Zhang et al.[1] published a paper on machine
learning based predictions
of organic contaminant sorption onto carbonaceous materials and resins.
The authors provide a novel approach to predict concentration-dependent
sorption distribution coefficients (KD) to these materials, without the need to link it to any specific
isotherm model. This study is a valuable contribution to the field
that can stimulate the scientific discussion in the adsorption-modeling
community regarding (i) mechanistic assumptions prior to model building,
(ii) the parametrization of the model based on these assumptions,
(iii) the grouping of data to train the algorithm, and (iv) data filtering
strategies. We recently published a paper on a similar topic[2] and are confident that this discussion is valuable
to improve the future applicability of machine learning techniques
to sorption phenomena.Zhang et al. used the BET specific
surface area and total pore volume to describe the sorbent materials
and state that “these two parameters are critical for deciding
the adsorption of organic compounds through hydrophobic interactions
and pore-filling, two key mechanisms for organic compounds to be adsorbed
by various adsorbents.” These processes are of general importance.

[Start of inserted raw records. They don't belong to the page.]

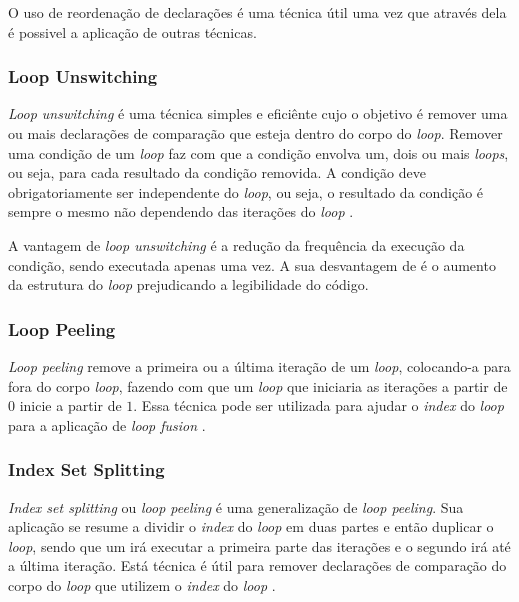 \documentclass[12pt]{article}
\begin{document}
O uso de reordenação de declarações é uma técnica útil uma vez que através dela 
é possivel a aplicação de outras técnicas.

\subsubsection{Loop Unswitching}

\textit{Loop unswitching} é uma técnica simples e eficiênte cujo o objetivo 
é remover uma ou mais declarações de comparação que esteja dentro do
corpo do \textit{loop}.
Remover uma condição de um \textit{loop} faz com que a condição envolva um, dois
ou mais \textit{loops}, ou seja, para cada resultado da condição removida.
A condição deve obrigatoriamente ser independente do \textit{loop}, ou seja, o
resultado da condição é sempre o mesmo não dependendo das iterações do 
\textit{loop} \cite{Ghodrat:2008}.

A vantagem de \textit{loop unswitching} é a redução da frequência da execução
da condição, sendo executada apenas uma vez.
A sua desvantagem de é o aumento da estrutura do
\textit{loop} prejudicando a legibilidade do código.

\subsubsection{Loop Peeling}

\textit{Loop peeling} remove a primeira ou a última iteração de um
\textit{loop}, colocando-a para fora do corpo \textit{loop}, fazendo com que um
\textit{loop} que iniciaria as iterações a partir de $0$ inicie a partir de $1$.
Essa técnica pode ser utilizada para ajudar o \textit{index} do \textit{loop}
para a aplicação de \textit{loop fusion} \cite{Song:2004}.

\subsubsection{Index Set Splitting}

\textit{Index set splitting} ou \textit{loop peeling} é uma generalização de 
\textit{loop peeling}. 
Sua aplicação se resume a dividir o \textit{index} do \textit{loop} em duas
partes e então duplicar o \textit{loop}, sendo que um irá executar a primeira
parte das iterações e o segundo irá até a última iteração.
Está técnica é útil para remover declarações de comparação do corpo do
\textit{loop} que utilizem o \textit{index} do \textit{loop}
\cite{Tasharofi:2010}.
\end{document}
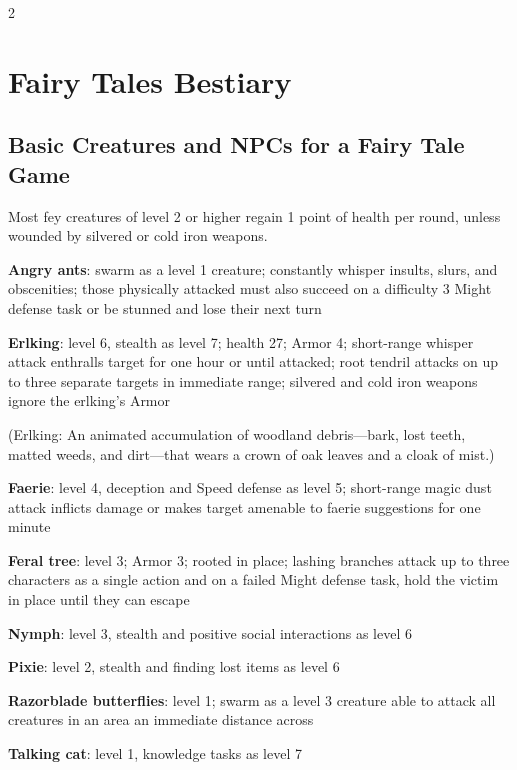 \begin{multicols}{2}

\chapter{Fairy Tales Bestiary}

\section{Basic Creatures and NPCs for a Fairy Tale Game}

Most fey creatures of level 2 or higher regain 1 point of health per round, unless wounded by silvered or cold iron weapons.

\textbf{Angry ants}: swarm as a level 1 creature; constantly whisper insults, slurs, and obscenities; those physically attacked must also succeed on a difficulty 3 Might defense task or be stunned and lose their next turn

\textbf{Erlking}: level 6, stealth as level 7; health 27; Armor 4; short-range whisper attack enthralls target for one hour or until attacked; root tendril attacks on up to three separate targets in immediate range; silvered and cold iron weapons ignore the erlking’s Armor

(Erlking: An animated accumulation of woodland debris—bark, lost teeth, matted weeds, and dirt—that wears a crown of oak leaves and a cloak of mist.)

\textbf{Faerie}: level 4, deception and Speed defense as level 5; short-range magic dust attack inflicts damage or makes target amenable to faerie suggestions for one minute

\textbf{Feral tree}: level 3; Armor 3; rooted in place; lashing branches attack up to three characters as a single action and on a failed Might defense task, hold the victim in place until they can escape

\textbf{Nymph}: level 3, stealth and positive social interactions as level 6

\textbf{Pixie}: level 2, stealth and finding lost items as level 6

\textbf{Razorblade butterflies}: level 1; swarm as a level 3 creature able to attack all creatures in an area an immediate distance across

\textbf{Talking cat}: level 1, knowledge tasks as level 7


\end{multicols}
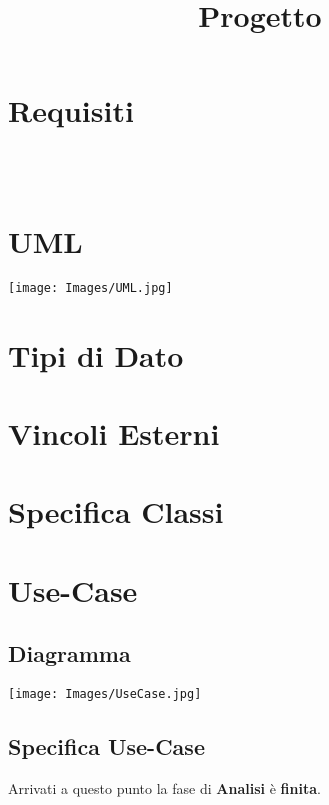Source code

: \documentclass[12pt, letterpaper]{article}
\title{\textbf{Progetto}}
\date{}
\begin{document}
\maketitle

\tableofcontents 
\newpage
\section{Requisiti}
\begin{verbatim}
  


\end{verbatim}
\newpage\section{UML}
\begin{center}
    \texttt{[image: Images/UML.jpg]}
\end{center} 
\newpage
\section{Tipi di Dato}


\section{Vincoli Esterni}

\newpage
\section{Specifica Classi}

\section{Use-Case}
\subsection{Diagramma}
\begin{center}
    \texttt{[image: Images/UseCase.jpg]}
\end{center} 
\newpage
\subsection{Specifica Use-Case}

    



\newpage
Arrivati a questo punto la fase di \textbf{Analisi} è \textbf{finita}.
\end{document}
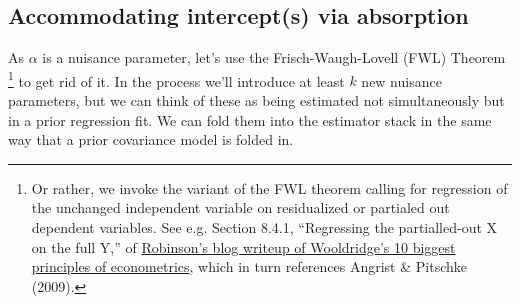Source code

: \documentclass{article}
\begin{document}
\subsection{Accommodating intercept(s) via absorption}\label{sec:accomm-interc-via}
As $\alpha$ is a nuisance parameter, let's use the
Frisch-Waugh-Lovell (FWL) Theorem%
\footnote{Or rather, we invoke the variant of the FWL theorem calling
  for regression of the unchanged independent variable on residualized
or partialed out dependent variables.  See e.g. Section 8.4.1,
``Regressing the partialled-out X on the full Y,'' of
\href{https://bookdown.org/ts_robinson1994/10_fundamental_theorems_for_econometrics/frisch.html}{Robinson's
  blog writeup of Wooldridge's 10 biggest principles of econometrics},
which in turn references Angrist \& Pitschke (2009).} to get rid of it.  In the process we'll
introduce at least $k$ new nuisance parameters, but we can think of these as
being estimated not simultaneously but in a prior regression fit.
We can fold them into the estimator stack in the same way that a prior
covariance model is folded in.
\end{document}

However, it is well accepted for carbonaceous sorbents that π–π
electron donor–acceptor interactions are a key mechanism for
the sorption of organic compounds.[3,4] These interactions
can be related to the polarizability of the compound[5] as well as the aromaticity of the sorbent materials, which
can be approximated by the broadly available molar H/C ratio of the
materials elemental composition.[6]The correct parametrization
of the
dominant sorption processes is crucial. Zhang et al. built their model
on two highly correlated sorbent parameters, i.e., the BET specific
surface area and total pore volume, both determined from N2 physisorption.[7,8] Hydrophobic interactions cannot
be assigned directly to the BET specific surface area; instead, if
hydrophobicity is a key driver for sorption of organic compounds,
it would be important to include a sorbate hydrophobicity parameter
such as log Dow or the hexadecanewater
partitioning coefficient (“L”), which is widely used
in ppLFER models including models for carbonaceous materials.[5,9] Zhang et al. suggest the use of the McGowan-Volume as a hydrophobicity
proxy. While it is true that hydrophobicity tends to increase with
molecular size, other aspects, such as the polarity of a compound
are not accounted for with the McGowan-Volume.Zhang et al. subdivided their data
sets into four categories (i.e., biochar, carbon nanotubes, granular
activated carbon, and resins). Based on our recent study[2] sorption mechanism to the various carbonaceous
sorbents is not fundamentally different and, when sorbent material
properties are well parametrized, these data can be combined. In the
case of Zhang et al. this would result in only two categories, i.e.,
carbonaceous materials and resins. Thereby the machine learning algorithm
could be trained on a larger data set for carbonaceous materials,
which might improve its generalization and forecasting capabilities.With deterministic data
filtering
techniques such as cosine similarity used by Zhang et al. the data
may be systematically filtered to a level that is not necessarily
representative of the original trend. Random-based statistical techniques
such as low entropy data removal or significance test measures may
be better choices for data filtering. Since random allocation of data
into different sets for training, validation, and testing would result
in various goodness of fit, we suggest multitraining as a technique
to increase model generalization. Thereby, even a poor set can contribute
to the model predictability and performance.Consideration of the above aspects will further improve the
applicability
of machine learning algorithms for studying contaminant dynamics.